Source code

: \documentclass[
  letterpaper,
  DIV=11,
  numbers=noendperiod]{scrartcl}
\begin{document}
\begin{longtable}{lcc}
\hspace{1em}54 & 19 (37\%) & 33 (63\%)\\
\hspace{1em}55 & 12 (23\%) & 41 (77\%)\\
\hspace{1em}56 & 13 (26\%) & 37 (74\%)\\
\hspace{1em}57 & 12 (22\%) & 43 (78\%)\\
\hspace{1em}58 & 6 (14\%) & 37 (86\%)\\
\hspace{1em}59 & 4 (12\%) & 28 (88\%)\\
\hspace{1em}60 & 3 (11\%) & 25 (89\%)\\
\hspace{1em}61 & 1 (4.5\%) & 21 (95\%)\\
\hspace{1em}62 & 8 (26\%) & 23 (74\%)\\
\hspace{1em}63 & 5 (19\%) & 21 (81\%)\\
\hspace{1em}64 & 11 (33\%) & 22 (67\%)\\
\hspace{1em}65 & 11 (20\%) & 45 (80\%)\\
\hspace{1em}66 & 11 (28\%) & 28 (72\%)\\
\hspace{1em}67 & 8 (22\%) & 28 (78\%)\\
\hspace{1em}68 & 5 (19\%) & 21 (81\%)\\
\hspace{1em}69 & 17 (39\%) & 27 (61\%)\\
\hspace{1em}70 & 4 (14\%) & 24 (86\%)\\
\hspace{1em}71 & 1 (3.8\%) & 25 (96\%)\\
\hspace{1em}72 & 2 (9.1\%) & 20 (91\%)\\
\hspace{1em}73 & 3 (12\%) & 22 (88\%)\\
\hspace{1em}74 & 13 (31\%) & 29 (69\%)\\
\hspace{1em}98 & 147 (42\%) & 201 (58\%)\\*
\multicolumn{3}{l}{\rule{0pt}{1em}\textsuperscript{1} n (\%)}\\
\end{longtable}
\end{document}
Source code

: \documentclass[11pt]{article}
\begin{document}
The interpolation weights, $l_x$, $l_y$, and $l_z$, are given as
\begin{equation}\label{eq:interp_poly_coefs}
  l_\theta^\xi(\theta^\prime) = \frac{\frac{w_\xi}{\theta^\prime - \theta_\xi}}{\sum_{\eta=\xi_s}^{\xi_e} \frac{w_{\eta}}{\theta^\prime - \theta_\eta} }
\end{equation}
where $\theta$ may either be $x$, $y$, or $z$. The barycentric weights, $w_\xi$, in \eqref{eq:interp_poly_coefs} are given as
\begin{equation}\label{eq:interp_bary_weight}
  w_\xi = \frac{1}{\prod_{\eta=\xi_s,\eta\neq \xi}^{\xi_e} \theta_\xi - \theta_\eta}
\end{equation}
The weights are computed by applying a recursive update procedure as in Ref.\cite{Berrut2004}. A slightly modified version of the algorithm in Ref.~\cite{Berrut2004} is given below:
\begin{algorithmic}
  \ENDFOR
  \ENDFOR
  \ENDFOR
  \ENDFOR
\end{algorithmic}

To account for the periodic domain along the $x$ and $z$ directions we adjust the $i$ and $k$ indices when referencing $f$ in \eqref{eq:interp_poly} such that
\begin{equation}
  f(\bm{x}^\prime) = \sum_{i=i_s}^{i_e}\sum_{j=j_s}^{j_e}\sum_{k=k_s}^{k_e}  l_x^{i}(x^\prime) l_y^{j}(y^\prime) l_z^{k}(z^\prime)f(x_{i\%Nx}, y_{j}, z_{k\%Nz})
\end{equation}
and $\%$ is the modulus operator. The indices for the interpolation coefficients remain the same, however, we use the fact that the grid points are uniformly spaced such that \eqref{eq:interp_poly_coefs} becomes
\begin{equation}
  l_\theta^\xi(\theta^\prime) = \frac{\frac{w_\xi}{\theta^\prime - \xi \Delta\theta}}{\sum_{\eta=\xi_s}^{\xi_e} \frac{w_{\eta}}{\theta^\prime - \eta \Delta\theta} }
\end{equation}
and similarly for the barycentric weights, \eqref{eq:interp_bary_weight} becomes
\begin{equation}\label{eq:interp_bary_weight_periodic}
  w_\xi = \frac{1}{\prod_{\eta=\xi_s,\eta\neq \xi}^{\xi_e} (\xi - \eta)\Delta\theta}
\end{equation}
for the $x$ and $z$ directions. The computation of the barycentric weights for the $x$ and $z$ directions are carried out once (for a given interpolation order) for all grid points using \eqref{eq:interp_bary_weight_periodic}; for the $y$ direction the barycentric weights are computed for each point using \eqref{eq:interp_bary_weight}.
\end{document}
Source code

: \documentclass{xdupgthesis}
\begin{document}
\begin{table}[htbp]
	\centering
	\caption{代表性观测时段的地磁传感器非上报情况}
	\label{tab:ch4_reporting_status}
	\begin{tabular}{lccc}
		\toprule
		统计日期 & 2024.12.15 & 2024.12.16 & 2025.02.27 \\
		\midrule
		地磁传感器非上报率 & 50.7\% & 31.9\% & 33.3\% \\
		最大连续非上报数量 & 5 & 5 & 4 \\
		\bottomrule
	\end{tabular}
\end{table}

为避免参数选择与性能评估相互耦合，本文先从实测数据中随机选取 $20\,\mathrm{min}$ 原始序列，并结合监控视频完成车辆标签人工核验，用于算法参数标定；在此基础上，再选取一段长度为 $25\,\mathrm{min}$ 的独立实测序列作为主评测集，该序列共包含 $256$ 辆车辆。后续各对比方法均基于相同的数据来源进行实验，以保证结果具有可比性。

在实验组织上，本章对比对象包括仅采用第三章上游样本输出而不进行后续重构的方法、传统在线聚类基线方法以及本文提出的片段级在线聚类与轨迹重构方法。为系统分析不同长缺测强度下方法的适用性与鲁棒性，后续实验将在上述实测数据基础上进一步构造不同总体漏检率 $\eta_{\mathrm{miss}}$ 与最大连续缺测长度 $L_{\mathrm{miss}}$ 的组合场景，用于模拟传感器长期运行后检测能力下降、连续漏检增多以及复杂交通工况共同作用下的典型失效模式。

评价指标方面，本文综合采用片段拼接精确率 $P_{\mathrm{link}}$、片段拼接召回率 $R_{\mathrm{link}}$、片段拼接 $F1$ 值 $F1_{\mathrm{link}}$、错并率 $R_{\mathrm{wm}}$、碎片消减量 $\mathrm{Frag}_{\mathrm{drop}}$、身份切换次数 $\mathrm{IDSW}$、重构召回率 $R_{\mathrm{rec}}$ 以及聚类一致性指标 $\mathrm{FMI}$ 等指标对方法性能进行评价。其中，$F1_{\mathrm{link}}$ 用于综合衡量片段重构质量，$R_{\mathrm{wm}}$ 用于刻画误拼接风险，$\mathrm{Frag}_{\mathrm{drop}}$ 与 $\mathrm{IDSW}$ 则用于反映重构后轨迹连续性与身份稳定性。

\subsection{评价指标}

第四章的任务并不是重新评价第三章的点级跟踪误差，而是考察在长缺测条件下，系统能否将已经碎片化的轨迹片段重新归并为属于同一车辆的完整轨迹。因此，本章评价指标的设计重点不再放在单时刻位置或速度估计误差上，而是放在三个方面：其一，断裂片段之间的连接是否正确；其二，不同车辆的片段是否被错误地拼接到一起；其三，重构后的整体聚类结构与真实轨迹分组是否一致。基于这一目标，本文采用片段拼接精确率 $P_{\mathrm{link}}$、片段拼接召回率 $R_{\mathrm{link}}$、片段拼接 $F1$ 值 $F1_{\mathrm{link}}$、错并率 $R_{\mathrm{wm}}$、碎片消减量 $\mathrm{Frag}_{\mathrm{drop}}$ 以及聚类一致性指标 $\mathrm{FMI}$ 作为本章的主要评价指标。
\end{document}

----------

* **Exercise brief**:
Quote every line of the records above, from the first down to the one holding "(26\%) & 37 (74\%)\\", exactly as written.

* **Finished task**:
Source code

: \documentclass[
  letterpaper,
  DIV=11,
  numbers=noendperiod]{scrartcl}
\begin{document}
\begin{longtable}{lcc}
\hspace{1em}54 & 19 (37\%) & 33 (63\%)\\
\hspace{1em}55 & 12 (23\%) & 41 (77\%)\\
\hspace{1em}56 & 13 (26\%) & 37 (74\%)\\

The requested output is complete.